Klavier- und Synthesizerklänge dominieren "Grey the blue" - der Strom an Melancholie ist kaum zu ertragen. Hier blitzt die wahre Stärke von Bandkopf Hates auf - niemand kann "Weltschmerz" derart schön in Szene setzen.

Die Ballade "Immerdar" lockt den Hörer in die "Hoffnungsfalle" - doch wer glaubt hier wirklich an ein gutes Ende?

Das erste Duett in der Bandgeschichte folgt: "Push me" beginnt mit einer bemühten Amelia Brightman - schnell wird klar, dass sie mit dieser Art von Musik und Botschaft hoffnungslos überfordert ist. Glücklicherweise rettet Hates den Song mit seiner traumhaften Stimme.
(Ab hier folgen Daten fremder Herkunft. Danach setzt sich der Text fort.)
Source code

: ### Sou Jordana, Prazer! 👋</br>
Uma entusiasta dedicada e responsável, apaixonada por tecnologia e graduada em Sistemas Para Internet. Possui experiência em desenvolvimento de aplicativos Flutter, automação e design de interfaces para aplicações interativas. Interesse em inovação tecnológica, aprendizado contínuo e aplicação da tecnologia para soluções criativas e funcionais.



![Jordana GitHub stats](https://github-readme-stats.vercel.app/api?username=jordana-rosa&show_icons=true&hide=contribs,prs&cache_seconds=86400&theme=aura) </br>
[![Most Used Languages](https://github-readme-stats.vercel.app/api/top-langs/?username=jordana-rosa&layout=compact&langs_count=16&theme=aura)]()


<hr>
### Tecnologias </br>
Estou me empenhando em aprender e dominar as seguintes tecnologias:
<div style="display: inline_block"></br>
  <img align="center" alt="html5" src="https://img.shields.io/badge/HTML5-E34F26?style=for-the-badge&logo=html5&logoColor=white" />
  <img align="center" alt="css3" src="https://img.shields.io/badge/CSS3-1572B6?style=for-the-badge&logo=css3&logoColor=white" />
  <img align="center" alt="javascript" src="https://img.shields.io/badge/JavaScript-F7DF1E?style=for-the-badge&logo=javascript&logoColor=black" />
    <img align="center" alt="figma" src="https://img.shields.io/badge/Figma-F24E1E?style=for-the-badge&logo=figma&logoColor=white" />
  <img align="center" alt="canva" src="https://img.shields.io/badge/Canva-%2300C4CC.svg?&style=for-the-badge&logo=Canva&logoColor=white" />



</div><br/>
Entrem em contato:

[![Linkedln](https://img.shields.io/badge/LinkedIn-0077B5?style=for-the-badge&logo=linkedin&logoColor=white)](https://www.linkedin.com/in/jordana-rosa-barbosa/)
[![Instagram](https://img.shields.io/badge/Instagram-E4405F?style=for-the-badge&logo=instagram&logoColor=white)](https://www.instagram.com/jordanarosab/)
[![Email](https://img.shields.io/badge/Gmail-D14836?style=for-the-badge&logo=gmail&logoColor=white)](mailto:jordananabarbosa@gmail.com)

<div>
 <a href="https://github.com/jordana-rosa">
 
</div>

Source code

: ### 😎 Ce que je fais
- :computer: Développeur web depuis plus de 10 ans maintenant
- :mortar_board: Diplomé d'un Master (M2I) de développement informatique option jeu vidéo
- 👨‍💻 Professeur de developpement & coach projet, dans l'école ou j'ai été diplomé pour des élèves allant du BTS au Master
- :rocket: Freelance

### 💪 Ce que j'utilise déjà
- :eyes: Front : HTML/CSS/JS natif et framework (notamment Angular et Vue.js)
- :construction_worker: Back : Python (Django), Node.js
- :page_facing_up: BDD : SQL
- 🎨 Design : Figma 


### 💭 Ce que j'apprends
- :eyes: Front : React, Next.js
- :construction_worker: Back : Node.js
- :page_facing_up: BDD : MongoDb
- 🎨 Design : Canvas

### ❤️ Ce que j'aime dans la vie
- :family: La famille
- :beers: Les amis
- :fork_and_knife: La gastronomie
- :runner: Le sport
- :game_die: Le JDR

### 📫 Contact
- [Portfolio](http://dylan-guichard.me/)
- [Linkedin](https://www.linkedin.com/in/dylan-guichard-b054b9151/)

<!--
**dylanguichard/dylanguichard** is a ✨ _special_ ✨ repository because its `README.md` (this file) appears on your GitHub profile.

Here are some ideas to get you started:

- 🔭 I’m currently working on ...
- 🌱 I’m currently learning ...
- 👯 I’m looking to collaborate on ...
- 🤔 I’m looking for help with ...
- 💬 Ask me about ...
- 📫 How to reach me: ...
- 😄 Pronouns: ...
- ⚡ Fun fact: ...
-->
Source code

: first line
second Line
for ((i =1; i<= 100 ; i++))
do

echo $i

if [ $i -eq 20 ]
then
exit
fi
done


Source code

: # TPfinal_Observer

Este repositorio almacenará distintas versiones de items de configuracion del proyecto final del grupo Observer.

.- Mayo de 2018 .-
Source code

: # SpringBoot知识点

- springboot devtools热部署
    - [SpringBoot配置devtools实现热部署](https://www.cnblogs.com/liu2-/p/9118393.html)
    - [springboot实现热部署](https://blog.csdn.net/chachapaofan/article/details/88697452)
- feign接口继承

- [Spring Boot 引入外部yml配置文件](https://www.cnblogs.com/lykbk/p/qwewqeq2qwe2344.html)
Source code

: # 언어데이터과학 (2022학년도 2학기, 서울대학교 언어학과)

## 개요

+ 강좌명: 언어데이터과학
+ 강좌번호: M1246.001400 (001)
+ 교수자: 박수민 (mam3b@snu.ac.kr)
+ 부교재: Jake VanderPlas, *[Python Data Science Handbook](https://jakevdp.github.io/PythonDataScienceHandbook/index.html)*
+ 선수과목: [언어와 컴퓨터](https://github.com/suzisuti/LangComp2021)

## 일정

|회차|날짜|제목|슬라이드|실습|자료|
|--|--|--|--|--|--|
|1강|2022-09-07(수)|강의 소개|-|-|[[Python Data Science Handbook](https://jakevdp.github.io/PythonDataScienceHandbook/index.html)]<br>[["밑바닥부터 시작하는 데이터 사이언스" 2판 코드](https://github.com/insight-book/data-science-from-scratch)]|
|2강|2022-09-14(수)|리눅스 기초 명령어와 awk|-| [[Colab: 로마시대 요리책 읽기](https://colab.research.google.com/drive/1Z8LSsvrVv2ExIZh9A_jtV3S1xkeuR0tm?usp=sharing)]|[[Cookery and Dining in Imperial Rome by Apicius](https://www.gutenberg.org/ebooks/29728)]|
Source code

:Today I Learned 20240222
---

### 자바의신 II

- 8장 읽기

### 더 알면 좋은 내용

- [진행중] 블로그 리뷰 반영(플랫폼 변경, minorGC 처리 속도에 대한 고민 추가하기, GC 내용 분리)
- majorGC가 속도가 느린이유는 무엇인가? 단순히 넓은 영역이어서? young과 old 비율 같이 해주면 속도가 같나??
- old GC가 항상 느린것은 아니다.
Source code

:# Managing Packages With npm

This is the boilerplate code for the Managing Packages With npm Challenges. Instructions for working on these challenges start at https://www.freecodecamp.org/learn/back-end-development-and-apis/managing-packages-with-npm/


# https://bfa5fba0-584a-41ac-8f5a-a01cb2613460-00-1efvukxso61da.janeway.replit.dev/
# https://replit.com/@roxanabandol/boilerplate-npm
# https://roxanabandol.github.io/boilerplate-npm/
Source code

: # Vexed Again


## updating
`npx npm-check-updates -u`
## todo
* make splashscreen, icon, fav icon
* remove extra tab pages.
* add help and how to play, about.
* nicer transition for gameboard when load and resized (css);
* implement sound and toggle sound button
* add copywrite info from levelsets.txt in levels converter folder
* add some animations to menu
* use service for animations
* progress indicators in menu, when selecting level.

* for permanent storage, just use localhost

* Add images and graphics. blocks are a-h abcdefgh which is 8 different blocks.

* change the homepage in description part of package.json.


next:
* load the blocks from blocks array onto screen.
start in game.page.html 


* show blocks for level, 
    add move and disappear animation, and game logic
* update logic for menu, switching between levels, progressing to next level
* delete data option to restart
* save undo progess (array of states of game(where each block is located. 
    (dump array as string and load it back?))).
"Echo in me" bringt dann wieder etwas Tempo - aggressive Gitarren spiegeln das Verzweifeln am eigenen Ich wieder.

"Splinter" überrascht den Hörer mit zunächst ruhigen Klängen, durchbrochen von kraftvollen Gitarrenriffs. Aber die Stimme von Gaun:A jagt dem Hörer mit seinem heiseren "You make me hate myself" Schauer über den Rücken. Kaum hat man sich an die mehr oder weniger unterschwellige Wut des Songs gewöhnt, setzt der melodiöse Refrain ein und verleiht dem Stück eine überraschende Wendung.

Die letzten drei Songs des Albums wollen allerdings so gar nicht in das bisherige "Bild" des Werks passen. Es drängt sich der Gedanke auf, dass diese Lieder eigentlich noch von der letzten Platte "If" stammen und dort vielleicht nicht mehr unterkamen. Stilistisch jedenfalls passen "Mein-Eid", "Fateful Decoy" und "Weh:Mut" besser zum Vorgänger.

Fazit: Auch wenn Hates und sein Diary einiges an Neuem ausprobieren (Duett, eingekaufte Stimme, Charakterentwicklung) bleibt festzuhalten, dass sowohl alte Fans wie auch vielleicht neue "schwarze" Freunde der Melancholie auf ihre Kosten kommen. Aber eines ist sicher: kein Sänger kann so schön an der Welt leiden und verzweifeln wie Adrain Hates.